§ Your objective: When you transcribe the entries below, begin at their first line and stop after the line containing "Specifies whether the"; pictures stay out.

§ Dataset entries:
********************
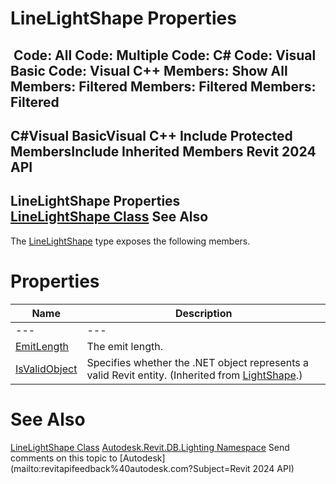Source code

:# LineLightShape Properties

﻿
 Code: All Code: Multiple Code: C# Code: Visual Basic Code: Visual C++  Members: Show All Members: Filtered Members: Filtered Members: Filtered   
---  
C#Visual BasicVisual C++
Include Protected MembersInclude Inherited Members
Revit 2024 API  
---  
LineLightShape Properties  
[LineLightShape Class](3fce7f00-ae7a-04db-a6e8-dab9794bd6a7.md "LineLightShape Class") See Also  
---  
The [LineLightShape](3fce7f00-ae7a-04db-a6e8-dab9794bd6a7.md "LineLightShape Class") type exposes the following members.
# Properties
| Name | Description |
| --- | --- |
| --- | --- | --- |
| [EmitLength](ab565bc6-7ad8-cbdd-cfe3-442f1f344804.md "EmitLength Property") | The emit length. |
| [IsValidObject](114aa517-ec9d-25a8-7b03-213d1458ba95.md "IsValidObject Property") | Specifies whether the .NET object represents a valid Revit entity.  (Inherited from [LightShape](6fc9d0d9-21ac-9192-0178-115be3a48dc7.md "LightShape Class").) |

# See Also
[LineLightShape Class](3fce7f00-ae7a-04db-a6e8-dab9794bd6a7.md "LineLightShape Class")
[Autodesk.Revit.DB.Lighting Namespace](a6a04f07-7fd2-0a4e-12e7-01842ee6daaf.md "Autodesk.Revit.DB.Lighting Namespace")
Send comments on this topic to [Autodesk](mailto:revitapifeedback%40autodesk.com?Subject=Revit 2024 API)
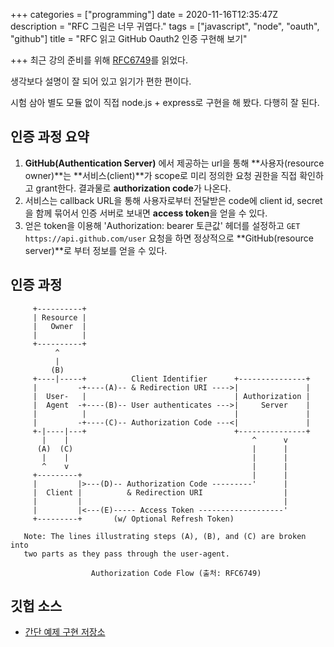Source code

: +++
categories = ["programming"]
date = 2020-11-16T12:35:47Z
description = "RFC 그림은 너무 귀엽다."
tags = ["javascript", "node", "oauth", "github"]
title = "RFC 읽고 GitHub Oauth2 인증 구현해 보기"

+++
최근 강의 준비를 위해 [RFC6749](https://tools.ietf.org/html/rfc6749)를 읽었다.

생각보다 설명이 잘 되어 있고 읽기가 편한 편이다.

시험 삼아 별도 모듈 없이 직접 node.js + express로 구현을 해 봤다. 다행히 잘 된다.

## 인증 과정 요약

1. **GitHub(Authentication Server)** 에서 제공하는 url을 통해 **사용자(resource owner)**는 **서비스(client)**가 scope로 미리 정의한 요청 권한을 직접 확인하고 grant한다. 결과물로 **authorization code**가 나온다.
2. 서비스는 callback URL을 통해 사용자로부터 전달받은 code에 client id, secret을 함께 묶어서 인증 서버로 보내면 **access token**을 얻을 수 있다.
3. 얻은 token을 이용해  'Authorization: bearer 토큰값' 헤더를 설정하고 `GET https://api.github.com/user` 요청을 하면 정상적으로 **GitHub(resource server)**로 부터 정보를 얻을 수 있다.

## 인증 과정

         +----------+
         | Resource |
         |   Owner  |
         |          |
         +----------+
              ^
              |
             (B)
         +----|-----+          Client Identifier      +---------------+
         |         -+----(A)-- & Redirection URI ---->|               |
         |  User-   |                                 | Authorization |
         |  Agent  -+----(B)-- User authenticates --->|     Server    |
         |          |                                 |               |
         |         -+----(C)-- Authorization Code ---<|               |
         +-|----|---+                                 +---------------+
           |    |                                         ^      v
          (A)  (C)                                        |      |
           |    |                                         |      |
           ^    v                                         |      |
         +---------+                                      |      |
         |         |>---(D)-- Authorization Code ---------'      |
         |  Client |          & Redirection URI                  |
         |         |                                             |
         |         |<---(E)----- Access Token -------------------'
         +---------+       (w/ Optional Refresh Token)
    
       Note: The lines illustrating steps (A), (B), and (C) are broken into
       two parts as they pass through the user-agent.
    
                      Authorization Code Flow (출처: RFC6749)

## 깃헙 소스

* [간단 예제 구현 저장소](https://github.com/honux77/oauth2-node)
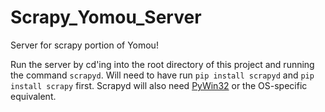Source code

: # Scrapy_Yomou_Server
Server for scrapy portion of Yomou!

Run the server by cd'ing into the root directory of this project and running the command `scrapyd`. Will need to have run `pip install scrapyd` and `pip install scrapy` first. Scrapyd will also need [PyWin32](https://github.com/mhammond/pywin32/releases) or the OS-specific equivalent.
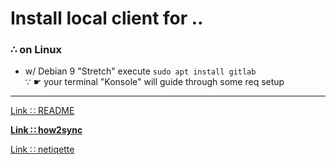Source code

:# Install local client for ‥

### ∴ on Linux

* w/ Debian 9 "Stretch" execute `sudo apt install gitlab`  
 ∵ ☛ your terminal "Konsole" will guide through some req setup

---
[Link ∷ README](./README.md)

**[Link ∷ how2sync](./how2sync.md)**

[Link ∷ netiqette](./netiqette.md)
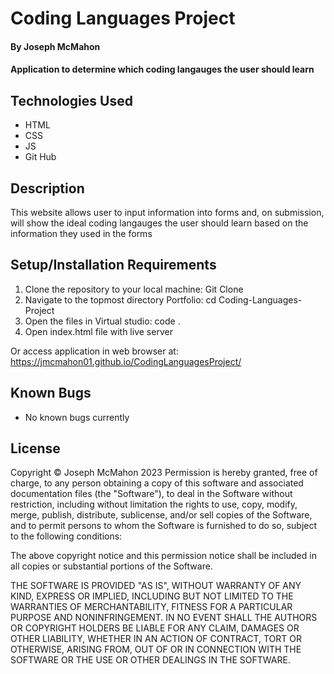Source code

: # Coding Languages Project

#### By Joseph McMahon

#### Application to determine which coding langauges the user should learn

## Technologies Used

* HTML
* CSS
* JS
* Git Hub


## Description

This website allows user to input information into forms and, on submission, will show the ideal coding langauges the user should learn based on the information they used in the forms

## Setup/Installation Requirements

1. Clone the repository to your local machine: 
Git Clone
2. Navigate to the topmost directory Portfolio:
cd Coding-Languages-Project
3. Open the files in Virtual studio:
code .
4. Open index.html file with live server

Or access application in web browser at: 
https://jmcmahon01.github.io/CodingLanguagesProject/








## Known Bugs

* No known bugs currently


## License
Copyright © Joseph McMahon 2023
Permission is hereby granted, free of charge, to any person obtaining a copy
of this software and associated documentation files (the "Software"), to deal
in the Software without restriction, including without limitation the rights
to use, copy, modify, merge, publish, distribute, sublicense, and/or sell
copies of the Software, and to permit persons to whom the Software is
furnished to do so, subject to the following conditions:

The above copyright notice and this permission notice shall be included in all
copies or substantial portions of the Software.

THE SOFTWARE IS PROVIDED "AS IS", WITHOUT WARRANTY OF ANY KIND, EXPRESS OR
IMPLIED, INCLUDING BUT NOT LIMITED TO THE WARRANTIES OF MERCHANTABILITY,
FITNESS FOR A PARTICULAR PURPOSE AND NONINFRINGEMENT. IN NO EVENT SHALL THE
AUTHORS OR COPYRIGHT HOLDERS BE LIABLE FOR ANY CLAIM, DAMAGES OR OTHER
LIABILITY, WHETHER IN AN ACTION OF CONTRACT, TORT OR OTHERWISE, ARISING FROM,
OUT OF OR IN CONNECTION WITH THE SOFTWARE OR THE USE OR OTHER DEALINGS IN THE
SOFTWARE.
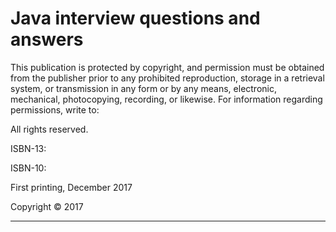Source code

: 
# Java interview questions and answers







This publication is protected by copyright, and permission must be obtained from the publisher prior to any prohibited reproduction, storage in a retrieval system, or transmission in any form or by any means, electronic, mechanical, photocopying, recording, or likewise. For information regarding
permissions, write to:

All rights reserved.

ISBN-13: 

ISBN-10:

First printing, December 2017

Copyright © 2017

******

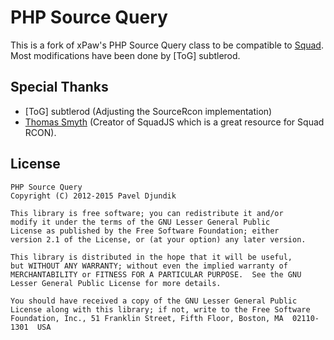 # PHP Source Query

This is a fork of xPaw's PHP Source Query class to be compatible to [Squad](https://joinsquad.com/). Most modifications have been done by [ToG] subtlerod.


## Special Thanks

* [ToG] subtlerod (Adjusting the SourceRcon implementation)
* [Thomas Smyth](https://github.com/Thomas-Smyth/SquadJS) (Creator of SquadJS which is a great resource for Squad RCON).

## License
    PHP Source Query
    Copyright (C) 2012-2015 Pavel Djundik

    This library is free software; you can redistribute it and/or
    modify it under the terms of the GNU Lesser General Public
    License as published by the Free Software Foundation; either
    version 2.1 of the License, or (at your option) any later version.

    This library is distributed in the hope that it will be useful,
    but WITHOUT ANY WARRANTY; without even the implied warranty of
    MERCHANTABILITY or FITNESS FOR A PARTICULAR PURPOSE.  See the GNU
    Lesser General Public License for more details.

    You should have received a copy of the GNU Lesser General Public
    License along with this library; if not, write to the Free Software
    Foundation, Inc., 51 Franklin Street, Fifth Floor, Boston, MA  02110-1301  USA
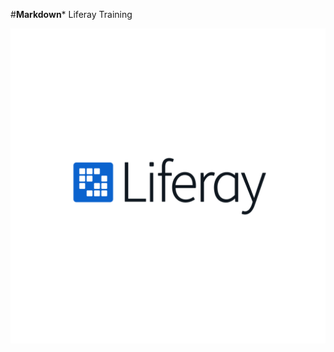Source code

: #**Markdown*** Liferay Training 


 [![This is an alt you are holding.](./image.png)](https://www.linkedin.com/in/samir-eddebbarhi-89629b210/)
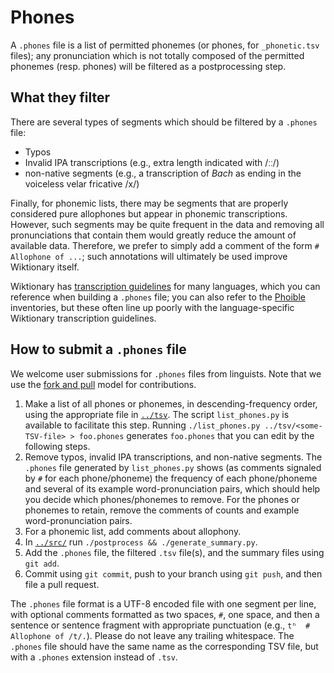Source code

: Phones
======

A `.phones` file is a list of permitted phonemes (or phones, for `_phonetic.tsv` files); any
pronunciation which is not totally composed of the permitted phonemes (resp. phones)
will be filtered as a postprocessing step.

What they filter
----------------

There are several types of segments which should be filtered by a `.phones` file:

-   Typos
-   Invalid IPA transcriptions (e.g., extra length indicated with /ːː/)
-   non-native segments (e.g., a transcription of *Bach* as ending in the
    voiceless velar fricative /x/)

Finally, for phonemic lists, there may be segments that are properly considered
pure allophones but appear in phonemic transcriptions. However, such segments
may be quite frequent in the data and removing all pronunciations that contain
them would greatly reduce the amount of available data. Therefore, we prefer to
simply add a comment of the form `# Allophone of ...`; such annotations will
ultimately be used improve Wiktionary itself.

Wiktionary has [transcription
guidelines](https://en.wiktionary.org/wiki/Appendix:English_pronunciation) for
many languages, which you can reference when building a `.phones` file; you can also
refer to the [Phoible](https://phoible.org/) inventories, but these often line
up poorly with the language-specific Wiktionary transcription guidelines.

How to submit a `.phones` file
------------------------------

We welcome user submissions for `.phones` files from linguists. Note that we use the
[fork and pull](../CONTRIBUTING.md) model for contributions.

1.  Make a list of all phones or phonemes, in descending-frequency order, using
    the appropriate file in [`../tsv`](../tsv).
    The script `list_phones.py` is available to facilitate this step.
    Running `./list_phones.py ../tsv/<some-TSV-file> > foo.phones`
    generates `foo.phones` that you can edit by the following steps.
2.  Remove typos, invalid IPA transcriptions, and non-native segments.
    The `.phones` file generated by `list_phones.py` shows
    (as comments signaled by `#` for each phone/phoneme) the frequency of each
    phone/phoneme and several of its example word-pronunciation pairs,
    which should help you decide which phones/phonemes to remove.
    For the phones or phonemes to retain, remove the comments of counts
    and example word-pronunciation pairs.
3.  For a phonemic list, add comments about allophony.
4.  In [`../src/`](../src) run `./postprocess && ./generate_summary.py`.
5.  Add the `.phones` file, the filtered `.tsv` file(s), and the summary files using
    `git add`.
6.  Commit using `git commit`, push to your branch using `git push`, and then
    file a pull request.

The `.phones` file format is a UTF-8 encoded file with one segment per line, with
optional comments formatted as two spaces, `#`, one space, and then a sentence
or sentence fragment with appropriate punctuation (e.g.,
`tʰ  # Allophone of /t/.`). Please do not leave any trailing whitespace. The
`.phones` file should have the same name as the corresponding TSV file, but with
a `.phones` extension instead of `.tsv`.
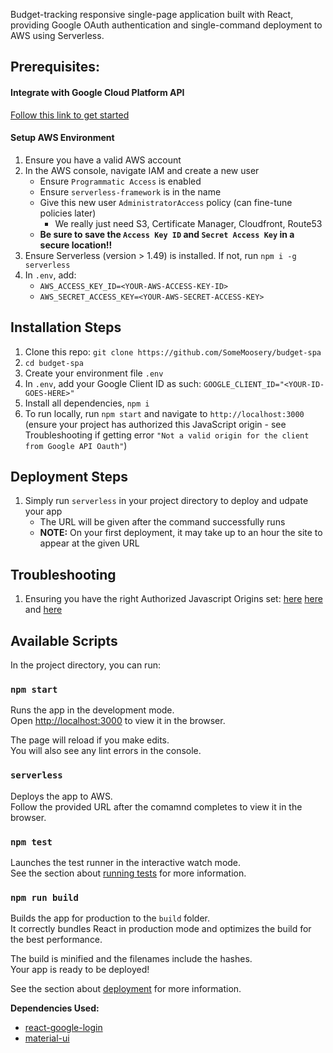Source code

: Budget-tracking responsive single-page application built with React, providing Google OAuth authentication and single-command deployment to AWS using Serverless.

## Prerequisites:

#### Integrate with Google Cloud Platform API

[Follow this link to get started](https://developers.google.com/identity/sign-in/web/sign-in)

#### Setup AWS Environment

1. Ensure you have a valid AWS account
2. In the AWS console, navigate IAM and create a new user
    - Ensure `Programmatic Access` is enabled
    - Ensure `serverless-framework` is in the name
    - Give this new user `AdministratorAccess` policy (can fine-tune policies later)
        - We really just need S3, Certificate Manager, Cloudfront, Route53
    - **Be sure to save the `Access Key ID` and `Secret Access Key` in a secure location!!**
3. Ensure Serverless (version > 1.49) is installed. If not, run `npm i -g serverless`
4. In `.env`, add:
    - `AWS_ACCESS_KEY_ID=<YOUR-AWS-ACCESS-KEY-ID>`
    - `AWS_SECRET_ACCESS_KEY=<YOUR-AWS-SECRET-ACCESS-KEY>`

## Installation Steps

1. Clone this repo: `git clone https://github.com/SomeMoosery/budget-spa`
2. `cd budget-spa`
3. Create your environment file `.env`
4. In `.env`, add your Google Client ID as such: `GOOGLE_CLIENT_ID="<YOUR-ID-GOES-HERE>"`
6. Install all dependencies, `npm i`
5. To run locally, run `npm start` and navigate to `http://localhost:3000` (ensure your project has authorized this JavaScript origin - see Troubleshooting if getting error `"Not a valid origin for the client from Google API Oauth"`)

## Deployment Steps

1. Simply run `serverless` in your project directory to deploy and udpate your app
    - The URL will be given after the command successfully runs
    - **NOTE:** On your first deployment, it may take up to an hour the site to appear at the given URL

## Troubleshooting

1. Ensuring you have the right Authorized Javascript Origins set: [here](https://developers.google.com/identity/sign-in/web/server-side-flow) [here](https://stackoverflow.com/questions/44068680/not-a-valid-origin-for-the-client-from-google-api-oauth) and [here](https://developers.google.com/identity/sign-in/web/sign-in)

## Available Scripts

In the project directory, you can run:

### `npm start`

Runs the app in the development mode.<br />
Open [http://localhost:3000](http://localhost:3000) to view it in the browser.

The page will reload if you make edits.<br />
You will also see any lint errors in the console.

### `serverless`

Deploys the app to AWS.<br />
Follow the provided URL after the comamnd completes to view it in the browser.

### `npm test`

Launches the test runner in the interactive watch mode.<br />
See the section about [running tests](https://facebook.github.io/create-react-app/docs/running-tests) for more information.

### `npm run build`

Builds the app for production to the `build` folder.<br />
It correctly bundles React in production mode and optimizes the build for the best performance.

The build is minified and the filenames include the hashes.<br />
Your app is ready to be deployed!

See the section about [deployment](https://facebook.github.io/create-react-app/docs/deployment) for more information.

**Dependencies Used:**
- [react-google-login](https://www.npmjs.com/package/react-google-login)
- [material-ui](https://www.npmjs.com/package/@material-ui/core)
********************
§ Solution to this problem:
Source code

:# LineLightShape Properties

﻿
 Code: All Code: Multiple Code: C# Code: Visual Basic Code: Visual C++  Members: Show All Members: Filtered Members: Filtered Members: Filtered   
---  
C#Visual BasicVisual C++
Include Protected MembersInclude Inherited Members
Revit 2024 API  
---  
LineLightShape Properties  
[LineLightShape Class](3fce7f00-ae7a-04db-a6e8-dab9794bd6a7.md "LineLightShape Class") See Also  
---  
The [LineLightShape](3fce7f00-ae7a-04db-a6e8-dab9794bd6a7.md "LineLightShape Class") type exposes the following members.
# Properties
| Name | Description |
| --- | --- |
| --- | --- | --- |
| [EmitLength](ab565bc6-7ad8-cbdd-cfe3-442f1f344804.md "EmitLength Property") | The emit length. |
| [IsValidObject](114aa517-ec9d-25a8-7b03-213d1458ba95.md "IsValidObject Property") | Specifies whether the .NET object represents a valid Revit entity.  (Inherited from [LightShape](6fc9d0d9-21ac-9192-0178-115be3a48dc7.md "LightShape Class").) |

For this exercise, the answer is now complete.